Speaking to euronews at the LIFT technology conference in France, he explained how he went about democratising communication.

Sam Pitroda said: “In the early 1980s, I had an opportunity to make a presentation to the then Prime Minister Indira Gandhi on the potential of IT telecom software for nation building. You can always build a company, but can you build a nation using this as a tool.

“The need in India was to focus on access to telephone and not necessary telephone density. Rural telecom as opposed to urban telecom.

“We had to work in the very hostile Indian environment, very high temperatures, dust, humidity, lack of talent in rural areas, so we really needed our own model.

“So we put together a little young team, without any experience. Bright young people with an average age of 23, and we sort of identified the problem, gave them the challenge, and worked with them to build the right kind of ecosystem.

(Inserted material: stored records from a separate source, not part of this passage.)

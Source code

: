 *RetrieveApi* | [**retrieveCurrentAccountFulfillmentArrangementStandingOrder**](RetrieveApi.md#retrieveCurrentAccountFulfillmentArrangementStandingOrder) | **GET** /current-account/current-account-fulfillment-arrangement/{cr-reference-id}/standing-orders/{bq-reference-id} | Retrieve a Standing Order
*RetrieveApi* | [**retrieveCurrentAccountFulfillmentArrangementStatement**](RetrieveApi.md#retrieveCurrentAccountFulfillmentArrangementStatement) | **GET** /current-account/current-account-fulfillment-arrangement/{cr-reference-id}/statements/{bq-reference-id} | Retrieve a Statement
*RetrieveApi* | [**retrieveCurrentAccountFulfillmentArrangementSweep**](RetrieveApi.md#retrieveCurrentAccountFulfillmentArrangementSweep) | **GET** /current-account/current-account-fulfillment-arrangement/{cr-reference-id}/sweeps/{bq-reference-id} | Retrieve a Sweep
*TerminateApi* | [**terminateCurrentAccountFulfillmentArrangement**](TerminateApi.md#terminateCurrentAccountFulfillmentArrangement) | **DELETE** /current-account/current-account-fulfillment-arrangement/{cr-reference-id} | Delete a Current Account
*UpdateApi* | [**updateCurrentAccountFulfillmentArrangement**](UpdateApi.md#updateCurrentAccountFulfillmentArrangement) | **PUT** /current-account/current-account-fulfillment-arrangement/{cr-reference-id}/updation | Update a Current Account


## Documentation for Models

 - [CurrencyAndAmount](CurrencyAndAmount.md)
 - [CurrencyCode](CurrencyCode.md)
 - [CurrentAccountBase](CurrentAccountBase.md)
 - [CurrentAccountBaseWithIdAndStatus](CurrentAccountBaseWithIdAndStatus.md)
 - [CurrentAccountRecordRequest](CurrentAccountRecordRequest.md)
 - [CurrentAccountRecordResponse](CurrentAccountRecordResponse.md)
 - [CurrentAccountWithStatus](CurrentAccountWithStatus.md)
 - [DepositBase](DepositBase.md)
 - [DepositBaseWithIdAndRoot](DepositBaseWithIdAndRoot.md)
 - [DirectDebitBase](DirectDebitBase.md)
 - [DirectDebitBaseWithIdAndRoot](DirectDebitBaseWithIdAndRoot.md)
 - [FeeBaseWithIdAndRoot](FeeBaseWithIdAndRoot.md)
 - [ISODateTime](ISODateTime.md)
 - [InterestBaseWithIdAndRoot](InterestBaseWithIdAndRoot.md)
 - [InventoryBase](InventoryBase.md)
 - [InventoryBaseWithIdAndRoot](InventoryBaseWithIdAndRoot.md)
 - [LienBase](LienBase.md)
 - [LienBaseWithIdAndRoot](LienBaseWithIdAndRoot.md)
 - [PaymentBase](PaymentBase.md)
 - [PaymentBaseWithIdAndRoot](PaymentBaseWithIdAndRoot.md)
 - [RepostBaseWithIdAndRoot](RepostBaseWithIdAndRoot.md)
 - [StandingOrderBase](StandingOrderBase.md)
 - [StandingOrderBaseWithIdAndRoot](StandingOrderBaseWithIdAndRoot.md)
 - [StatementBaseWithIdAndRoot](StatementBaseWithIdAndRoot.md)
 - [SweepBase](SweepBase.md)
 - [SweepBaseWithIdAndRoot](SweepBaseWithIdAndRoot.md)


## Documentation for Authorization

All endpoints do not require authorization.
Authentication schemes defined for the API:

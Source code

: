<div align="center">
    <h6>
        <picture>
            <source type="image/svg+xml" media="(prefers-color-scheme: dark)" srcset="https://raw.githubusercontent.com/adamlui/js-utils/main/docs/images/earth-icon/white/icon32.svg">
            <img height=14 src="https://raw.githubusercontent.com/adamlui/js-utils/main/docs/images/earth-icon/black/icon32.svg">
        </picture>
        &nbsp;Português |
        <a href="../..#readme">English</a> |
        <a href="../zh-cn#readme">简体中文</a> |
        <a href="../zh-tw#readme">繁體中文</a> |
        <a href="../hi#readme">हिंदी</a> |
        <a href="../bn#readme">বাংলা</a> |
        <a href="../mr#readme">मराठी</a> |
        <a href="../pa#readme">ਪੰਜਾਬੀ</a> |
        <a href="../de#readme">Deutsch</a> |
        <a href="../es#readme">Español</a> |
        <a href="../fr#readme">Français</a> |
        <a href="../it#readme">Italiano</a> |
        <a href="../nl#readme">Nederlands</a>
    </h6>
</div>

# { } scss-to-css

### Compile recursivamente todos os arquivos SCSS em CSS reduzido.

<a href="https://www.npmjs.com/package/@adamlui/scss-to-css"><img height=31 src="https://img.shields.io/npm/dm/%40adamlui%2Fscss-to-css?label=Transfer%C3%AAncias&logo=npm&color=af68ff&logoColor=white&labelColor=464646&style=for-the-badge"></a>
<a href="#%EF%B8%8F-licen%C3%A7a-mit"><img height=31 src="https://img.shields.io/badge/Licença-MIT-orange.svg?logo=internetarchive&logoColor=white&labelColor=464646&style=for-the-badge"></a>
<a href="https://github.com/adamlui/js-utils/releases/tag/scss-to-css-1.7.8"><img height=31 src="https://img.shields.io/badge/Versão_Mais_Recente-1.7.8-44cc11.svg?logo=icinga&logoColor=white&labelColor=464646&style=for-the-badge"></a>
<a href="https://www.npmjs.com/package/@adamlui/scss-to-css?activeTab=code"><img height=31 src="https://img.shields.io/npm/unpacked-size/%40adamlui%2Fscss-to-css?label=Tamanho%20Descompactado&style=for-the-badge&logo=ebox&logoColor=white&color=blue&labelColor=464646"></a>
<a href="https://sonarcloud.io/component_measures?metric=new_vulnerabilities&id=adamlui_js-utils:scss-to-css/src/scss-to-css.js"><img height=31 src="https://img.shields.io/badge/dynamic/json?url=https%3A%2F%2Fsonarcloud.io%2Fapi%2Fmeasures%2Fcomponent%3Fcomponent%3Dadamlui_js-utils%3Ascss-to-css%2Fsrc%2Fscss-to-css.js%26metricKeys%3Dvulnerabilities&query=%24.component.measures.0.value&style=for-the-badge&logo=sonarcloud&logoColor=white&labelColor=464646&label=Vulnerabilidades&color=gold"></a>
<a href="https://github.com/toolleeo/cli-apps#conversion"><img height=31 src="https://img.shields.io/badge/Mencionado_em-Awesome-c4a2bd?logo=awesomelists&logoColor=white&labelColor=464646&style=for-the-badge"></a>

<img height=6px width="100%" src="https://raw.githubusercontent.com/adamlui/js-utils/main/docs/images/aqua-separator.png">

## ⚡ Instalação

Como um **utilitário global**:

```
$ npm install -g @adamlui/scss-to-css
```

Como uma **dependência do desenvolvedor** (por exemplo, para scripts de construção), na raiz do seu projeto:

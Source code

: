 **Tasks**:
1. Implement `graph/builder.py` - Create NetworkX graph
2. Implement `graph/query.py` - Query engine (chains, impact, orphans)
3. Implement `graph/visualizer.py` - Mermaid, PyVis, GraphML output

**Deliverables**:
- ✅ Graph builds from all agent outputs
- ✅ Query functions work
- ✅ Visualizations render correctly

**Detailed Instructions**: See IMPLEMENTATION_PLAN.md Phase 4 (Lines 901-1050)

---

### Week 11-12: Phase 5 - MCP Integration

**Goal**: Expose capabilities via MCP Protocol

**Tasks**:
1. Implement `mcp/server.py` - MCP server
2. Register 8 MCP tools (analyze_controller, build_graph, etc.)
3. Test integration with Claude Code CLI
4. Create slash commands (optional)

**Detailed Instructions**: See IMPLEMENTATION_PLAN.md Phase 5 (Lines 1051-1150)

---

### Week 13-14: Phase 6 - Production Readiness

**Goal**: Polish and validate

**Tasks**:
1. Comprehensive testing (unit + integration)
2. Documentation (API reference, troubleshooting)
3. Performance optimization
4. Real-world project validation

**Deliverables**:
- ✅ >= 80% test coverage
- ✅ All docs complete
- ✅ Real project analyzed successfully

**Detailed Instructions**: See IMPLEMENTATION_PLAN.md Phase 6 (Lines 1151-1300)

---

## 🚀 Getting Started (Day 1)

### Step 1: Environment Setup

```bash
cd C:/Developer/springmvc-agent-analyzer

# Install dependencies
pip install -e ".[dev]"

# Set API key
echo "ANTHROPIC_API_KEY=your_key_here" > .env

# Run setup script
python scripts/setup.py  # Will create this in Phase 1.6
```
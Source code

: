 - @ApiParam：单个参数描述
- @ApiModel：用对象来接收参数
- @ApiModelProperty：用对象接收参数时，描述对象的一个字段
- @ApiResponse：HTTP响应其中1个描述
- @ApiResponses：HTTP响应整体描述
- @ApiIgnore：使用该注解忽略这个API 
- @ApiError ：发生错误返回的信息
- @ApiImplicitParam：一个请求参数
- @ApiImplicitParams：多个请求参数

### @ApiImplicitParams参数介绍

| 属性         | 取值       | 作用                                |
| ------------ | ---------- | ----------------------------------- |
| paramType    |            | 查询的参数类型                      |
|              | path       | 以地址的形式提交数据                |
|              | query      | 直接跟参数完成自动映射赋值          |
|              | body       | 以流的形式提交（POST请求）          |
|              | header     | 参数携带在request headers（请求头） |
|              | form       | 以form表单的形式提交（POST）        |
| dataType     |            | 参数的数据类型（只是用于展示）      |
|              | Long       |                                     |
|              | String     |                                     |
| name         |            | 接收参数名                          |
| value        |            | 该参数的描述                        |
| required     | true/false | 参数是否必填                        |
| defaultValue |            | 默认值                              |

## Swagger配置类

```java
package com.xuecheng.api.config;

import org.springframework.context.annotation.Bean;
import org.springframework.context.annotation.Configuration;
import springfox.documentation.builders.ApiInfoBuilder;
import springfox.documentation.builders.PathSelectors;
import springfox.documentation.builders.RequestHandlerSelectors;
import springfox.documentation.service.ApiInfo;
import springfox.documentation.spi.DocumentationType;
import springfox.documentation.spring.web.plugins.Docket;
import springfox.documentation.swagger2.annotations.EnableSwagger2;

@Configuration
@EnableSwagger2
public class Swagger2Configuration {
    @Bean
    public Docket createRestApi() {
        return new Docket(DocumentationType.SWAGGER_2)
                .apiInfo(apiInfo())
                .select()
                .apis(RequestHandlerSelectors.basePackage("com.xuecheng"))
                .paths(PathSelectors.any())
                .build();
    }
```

“India had no major electronic production industry then so we had to build connectors, circuit boards software, hardware. Some of it, some components were imported from abroad. But we had to build a complete ancillary industry. And pretty soon we realised we had 10,000 people working in this area. And that gave us the impetus. The key was really human resource.”

Today the telecoms revolution is at its peak. Virtually everyone has access to a phone. India aims to keep the momentum going and develop and improve access to the internet, which, it is hoped, will lead to improved public services in turn.

Pitroda explained: “Today, for example, we produce 75 billion dollars worth of exports out of software and services every year. That’s probably 200 billion every year, year after year.

“Then we had two million telephones for 750 million people. Today we have 600 million phones and we are adding 15 million new phones every month.

“We believe we’ll have a billion cell phones very soon, which is a huge difference. So today India is well connected. We are a nation of a billion connected people. Five years ago we were a nation of a billion unconnected people. So the question is how do we start again now in terms of development new paradigm once we have achieved this connectivity.”

For Sam Pitroda the priorities today in India are education and health. Between 2005 and 2008 he served as chairman of the National Knowledge Commission. Despite a run-in with the education ministry, almost all of Pitroda’s recommendations for higher education are now being acted upon.

With well over a billion people, India faces some serious challenges.

Sam Pitroda: “How do we lift 400 million poor from poverty into the mainstream? That’s challenge number one. Challenge number two: we are a country of young people. We have 550 million young below age of 25. We need to create 15 million new jobs every year, year after year. How do you do that?

“The third challenge is we need to expedite the process of modernisation, we can’t wait. We need to build, more colleges, more homes, more power plants, more food, more meals, you name it. Everything has to be expedited. So how do you use IT, power of IT, power of connectivity, power of information to really solve these three mega challenges? We don’t have all the answers. Pretty complex!”

Pitroda is working on an outline for a Decade of Innovation in India but is realistic about the country’s failings.

He said: “I’ve been seeing this for many years that the best brains in the world are busy solving the problems of the rich who really don’t have problems to solve. And the result is that we really need intelligent people to solve the problems of the poor. But it’s not being done. So people don’t pay attention. If we don’t solve problems of the poor, who will do it? Such a different way to look at larger responsibilities!”